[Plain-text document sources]
+++
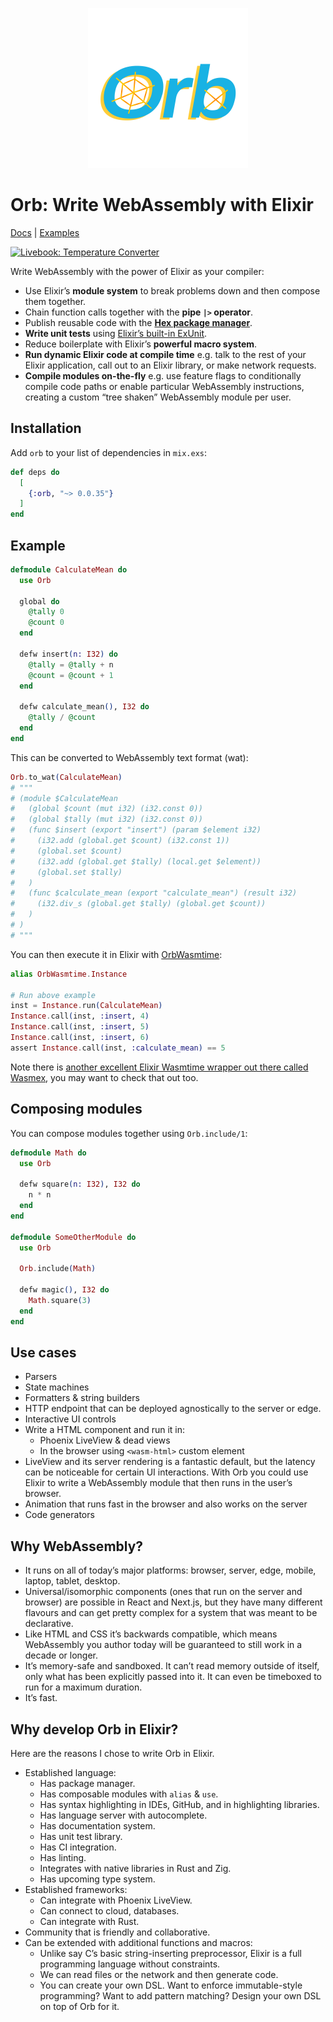 <p align="center">
  <img src="orb-logo-blue-orange.svg" alt="Orb logo" width="256" height="256">
</p>

# Orb: Write WebAssembly with Elixir

[Docs](https://hexdocs.pm/orb) | [Examples](https://github.com/RoyalIcing/Orb/tree/main/examples)

[![Livebook: Temperature Converter](https://livebook.dev/badge/v1/black.svg)](https://livebook.dev/run?url=https%3A%2F%2Fgithub.com%2FRoyalIcing%2FOrb%2Fblob%2Fmain%2Fexamples%2Ftemperature-converter.livemd)

Write WebAssembly with the power of Elixir as your compiler:

- Use Elixir’s **module system** to break problems down and then compose them together.
- Chain function calls together with the **pipe `|>` operator**.
- Publish reusable code with the [**Hex package manager**](https://hex.pm).
- **Write unit tests** using [Elixir’s built-in ExUnit](https://hexdocs.pm/ex_unit/ExUnit.html).
- Reduce boilerplate with Elixir’s **powerful macro system**.
- **Run dynamic Elixir code at compile time** e.g. talk to the rest of your Elixir application, call out to an Elixir library, or make network requests.
- **Compile modules on-the-fly** e.g. use feature flags to conditionally compile code paths or enable particular WebAssembly instructions, creating a custom “tree shaken” WebAssembly module per user.

## Installation

Add `orb` to your list of dependencies in `mix.exs`:

```elixir
def deps do
  [
    {:orb, "~> 0.0.35"}
  ]
end
```

## Example

```elixir
defmodule CalculateMean do
  use Orb

  global do
    @tally 0
    @count 0
  end

  defw insert(n: I32) do
    @tally = @tally + n
    @count = @count + 1
  end

  defw calculate_mean(), I32 do
    @tally / @count
  end
end
```

This can be converted to WebAssembly text format (wat):

```elixir
Orb.to_wat(CalculateMean)
# """
# (module $CalculateMean
#   (global $count (mut i32) (i32.const 0))
#   (global $tally (mut i32) (i32.const 0))
#   (func $insert (export "insert") (param $element i32)
#     (i32.add (global.get $count) (i32.const 1))
#     (global.set $count)
#     (i32.add (global.get $tally) (local.get $element))
#     (global.set $tally)
#   )
#   (func $calculate_mean (export "calculate_mean") (result i32)
#     (i32.div_s (global.get $tally) (global.get $count))
#   )
# )
# """
```

You can then execute it in Elixir with [OrbWasmtime](https://github.com/RoyalIcing/OrbWasmtime):

```elixir
alias OrbWasmtime.Instance

# Run above example
inst = Instance.run(CalculateMean)
Instance.call(inst, :insert, 4)
Instance.call(inst, :insert, 5)
Instance.call(inst, :insert, 6)
assert Instance.call(inst, :calculate_mean) == 5
```

Note there is [another excellent Elixir Wasmtime wrapper out there called Wasmex](https://github.com/tessi/wasmex), you may want to check that out too.

## Composing modules

You can compose modules together using `Orb.include/1`:

```elixir
defmodule Math do
  use Orb

  defw square(n: I32), I32 do
    n * n
  end
end

defmodule SomeOtherModule do
  use Orb

  Orb.include(Math)

  defw magic(), I32 do
    Math.square(3)
  end
end
```

## Use cases

- Parsers
- State machines
- Formatters & string builders
- HTTP endpoint that can be deployed agnostically to the server or edge.
- Interactive UI controls
- Write a HTML component and run it in:
    - Phoenix LiveView & dead views
    - In the browser using `<wasm-html>` custom element
- LiveView and its server rendering is a fantastic default, but the latency can be noticeable for certain UI interactions. With Orb you could use Elixir to write a WebAssembly module that then runs in the user’s browser.
- Animation that runs fast in the browser and also works on the server
- Code generators

## Why WebAssembly?

- It runs on all of today’s major platforms: browser, server, edge, mobile, laptop, tablet, desktop.
- Universal/isomorphic components (ones that run on the server and browser) are possible in React and Next.js, but they have many different flavours and can get pretty complex for a system that was meant to be declarative.
- Like HTML and CSS it’s backwards compatible, which means WebAssembly you author today will be guaranteed to still work in a decade or longer.
- It’s memory-safe and sandboxed. It can’t read memory outside of itself, only what has been explicitly passed into it. It can even be timeboxed to run for a maximum duration.
- It’s fast.

## Why develop Orb in Elixir?

Here are the reasons I chose to write Orb in Elixir.

- Established language:
    - Has package manager.
    - Has composable modules with `alias` & `use`.
    - Has syntax highlighting in IDEs, GitHub, and in highlighting libraries.
    - Has language server with autocomplete.
    - Has documentation system.
    - Has unit test library.
    - Has CI integration.
    - Has linting.
    - Integrates with native libraries in Rust and Zig.
    - Has upcoming type system.
- Established frameworks:
    - Can integrate with Phoenix LiveView.
    - Can connect to cloud, databases.
    - Can integrate with Rust.
- Community that is friendly and collaborative.
- Can be extended with additional functions and macros:
  - Unlike say C’s basic string-inserting preprocessor, Elixir is a full programming language without constraints.
  - We can read files or the network and then generate code.
  - You can create your own DSL. Want to enforce immutable-style programming? Want to add pattern matching? Design your own DSL on top of Orb for it.
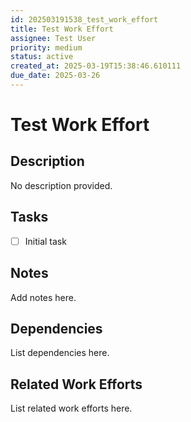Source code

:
 ```yaml
---
id: 202503191538_test_work_effort
title: Test Work Effort
assignee: Test User
priority: medium
status: active
created_at: 2025-03-19T15:38:46.610111
due_date: 2025-03-26
---
```


# Test Work Effort

## Description
No description provided.

## Tasks
- [ ] Initial task

## Notes
Add notes here.

## Dependencies
List dependencies here.

## Related Work Efforts
List related work efforts here.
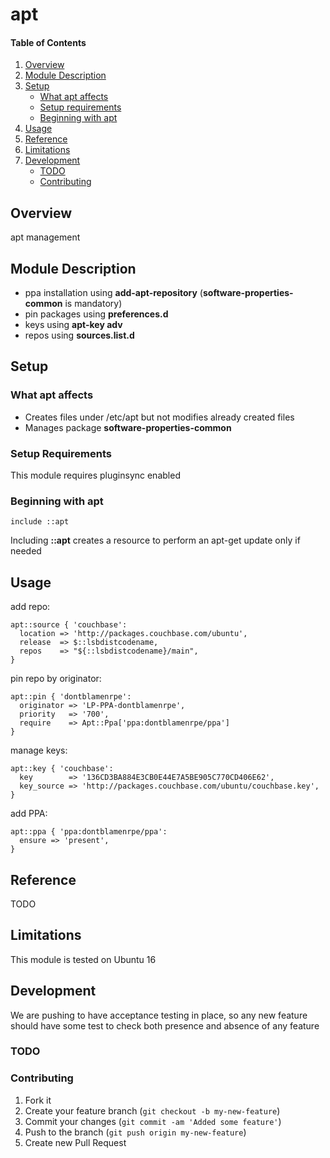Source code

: # apt

#### Table of Contents

1. [Overview](#overview)
2. [Module Description](#module-description)
3. [Setup](#setup)
    * [What apt affects](#what-apt-affects)
    * [Setup requirements](#setup-requirements)
    * [Beginning with apt](#beginning-with-apt)
4. [Usage](#usage)
5. [Reference](#reference)
5. [Limitations](#limitations)
6. [Development](#development)
    * [TODO](#todo)
    * [Contributing](#contributing)

## Overview

apt management

## Module Description

* ppa installation using **add-apt-repository** (**software-properties-common** is mandatory)
* pin packages using **preferences.d**
* keys using **apt-key adv**
* repos using **sources.list.d**

## Setup

### What apt affects

* Creates files under /etc/apt but not modifies already created files
* Manages package **software-properties-common**

### Setup Requirements

This module requires pluginsync enabled

### Beginning with apt

```puppet
include ::apt
```

Including **::apt** creates a resource to perform an apt-get update only if needed

## Usage

add repo:

```puppet
apt::source { 'couchbase':
  location => 'http://packages.couchbase.com/ubuntu',
  release  => $::lsbdistcodename,
  repos    => "${::lsbdistcodename}/main",
}
```

pin repo by originator:

```puppet
apt::pin { 'dontblamenrpe':
  originator => 'LP-PPA-dontblamenrpe',
  priority   => '700',
  require    => Apt::Ppa['ppa:dontblamenrpe/ppa']
}
```

manage keys:

```puppet
apt::key { 'couchbase':
  key        => '136CD3BA884E3CB0E44E7A5BE905C770CD406E62',
  key_source => 'http://packages.couchbase.com/ubuntu/couchbase.key',
}
```

add PPA:

```puppet
apt::ppa { 'ppa:dontblamenrpe/ppa':
  ensure => 'present',
}
```

## Reference

TODO

## Limitations

This module is tested on Ubuntu 16

## Development

We are pushing to have acceptance testing in place, so any new feature should
have some test to check both presence and absence of any feature

### TODO


### Contributing

1. Fork it
2. Create your feature branch (`git checkout -b my-new-feature`)
3. Commit your changes (`git commit -am 'Added some feature'`)
4. Push to the branch (`git push origin my-new-feature`)
5. Create new Pull Request
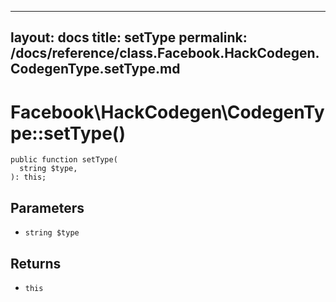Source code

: 
***

layout: docs
title: setType
permalink: /docs/reference/class.Facebook.HackCodegen.CodegenType.setType.md
---







# Facebook\\HackCodegen\\CodegenType::setType()




``` Hack
public function setType(
  string $type,
): this;
```




## Parameters




+ ` string $type `




## Returns




* ` this `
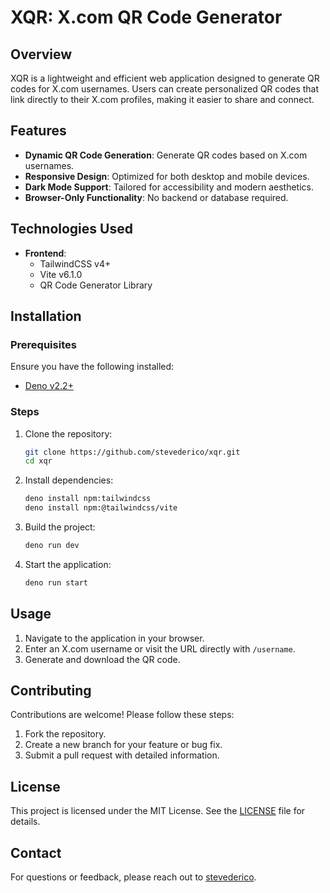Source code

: # XQR: X.com QR Code Generator

## Overview
XQR is a lightweight and efficient web application designed to generate QR codes for X.com usernames. Users can create personalized QR codes that link directly to their X.com profiles, making it easier to share and connect.

## Features
- **Dynamic QR Code Generation**: Generate QR codes based on X.com usernames.
- **Responsive Design**: Optimized for both desktop and mobile devices.
- **Dark Mode Support**: Tailored for accessibility and modern aesthetics.
- **Browser-Only Functionality**: No backend or database required.

## Technologies Used
- **Frontend**:
  - TailwindCSS v4+
  - Vite v6.1.0
  - QR Code Generator Library

## Installation
### Prerequisites
Ensure you have the following installed:
- [Deno v2.2+](https://deno.land/)

### Steps
1. Clone the repository:
   ```bash
   git clone https://github.com/stevederico/xqr.git
   cd xqr
   ```
2. Install dependencies:
   ```bash
   deno install npm:tailwindcss
   deno install npm:@tailwindcss/vite
   ```
3. Build the project:
   ```bash
   deno run dev
   ```
4. Start the application:
   ```bash
   deno run start
   ```

## Usage
1. Navigate to the application in your browser.
2. Enter an X.com username or visit the URL directly with `/username`.
3. Generate and download the QR code.

## Contributing
Contributions are welcome! Please follow these steps:
1. Fork the repository.
2. Create a new branch for your feature or bug fix.
3. Submit a pull request with detailed information.

## License
This project is licensed under the MIT License. See the [LICENSE](LICENSE) file for details.

## Contact
For questions or feedback, please reach out to [stevederico](https://github.com/stevederico).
+++
> Aim of the task
All lines above that include the word "deno" should be located and copied.

> Solution to the problem
- [Deno v2.2+](https://deno.land/)
   deno install npm:tailwindcss
   deno install npm:@tailwindcss/vite
   deno run dev
   deno run start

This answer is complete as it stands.